Friday, October 14, 2011

I have often felt lucky to be my age, because as the last of the War Babies, I am young enough to adopt to new technology while old enough to appreciate life BC (before computers).
I started with a 7k paperback book-size laptop (before laptops got a name) from Radio Shack, supplied by my daily newspaper so I could write town and county council stories and file them by licking and sticking a suction cup on my rotary phone (landline) receiver instead of dictating - which involved a whole pit of problems with homonyms and mishearings and misunderstandings. I remember doubling the memory to 14k so I could write two stories on it. Then I went hog wild and bought a Tandy 1000 from Radio Shack, which inexplicably lost its strong market lead in the PC game soon after this model. 
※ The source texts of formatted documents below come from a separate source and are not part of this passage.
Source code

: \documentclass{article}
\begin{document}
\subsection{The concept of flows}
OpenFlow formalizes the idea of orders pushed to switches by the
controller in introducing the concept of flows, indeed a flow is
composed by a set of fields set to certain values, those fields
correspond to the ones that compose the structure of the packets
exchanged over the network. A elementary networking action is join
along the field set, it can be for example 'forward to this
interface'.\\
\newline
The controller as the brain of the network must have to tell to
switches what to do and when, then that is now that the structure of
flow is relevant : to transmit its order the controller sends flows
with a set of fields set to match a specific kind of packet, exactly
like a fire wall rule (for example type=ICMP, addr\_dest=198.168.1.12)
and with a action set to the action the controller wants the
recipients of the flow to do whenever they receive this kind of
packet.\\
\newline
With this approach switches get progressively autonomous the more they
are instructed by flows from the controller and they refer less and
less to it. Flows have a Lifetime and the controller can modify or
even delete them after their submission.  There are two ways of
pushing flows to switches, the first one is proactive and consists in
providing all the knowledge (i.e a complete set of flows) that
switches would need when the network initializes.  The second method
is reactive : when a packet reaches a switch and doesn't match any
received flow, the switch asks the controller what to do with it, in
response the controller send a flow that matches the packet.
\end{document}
As part of the leading edge of the PC revolution, I launched my sons on paths to high nerdy skills, but didn't stay current enough to keep up myself. A child of the build-it-to-last generation, I refused to buy a new computer every 6 months and thus got woefully behind the dazzling innovations, so when I did upgrade, it was a whole new learning experience--and not usually a pleasant one.
Even with all the help from my sons and employers, I experienced extreme frustration and cursed each new generation as I tried to untangle its nerdy inner workings.
This cartoon brings home a story I did in the high plains desert of Colorado, the extreme eastern corner (next stop: Nebraska), where the mountains can't yet be seen. A report on the police scanner (I was the police reporter for a daily) stated that county deputies has discovered several computers in the ditch on County Road XX--murdered by multiple shotgun blasts.
I so understood the rapagenous impulse that led to the computercides. While I fully acknowledge the advances computers have bequeathed to society, I lament the loss of locomotion as young (and old) children endanger their health sitting at them for uncountable hours as well as the absence of imagination and wild fancy in young children fed every thought and impulse by business-based media cartoons.
And I would not be surprised if someday we all agree the best way to welcome the computer revolution may have been with shotguns.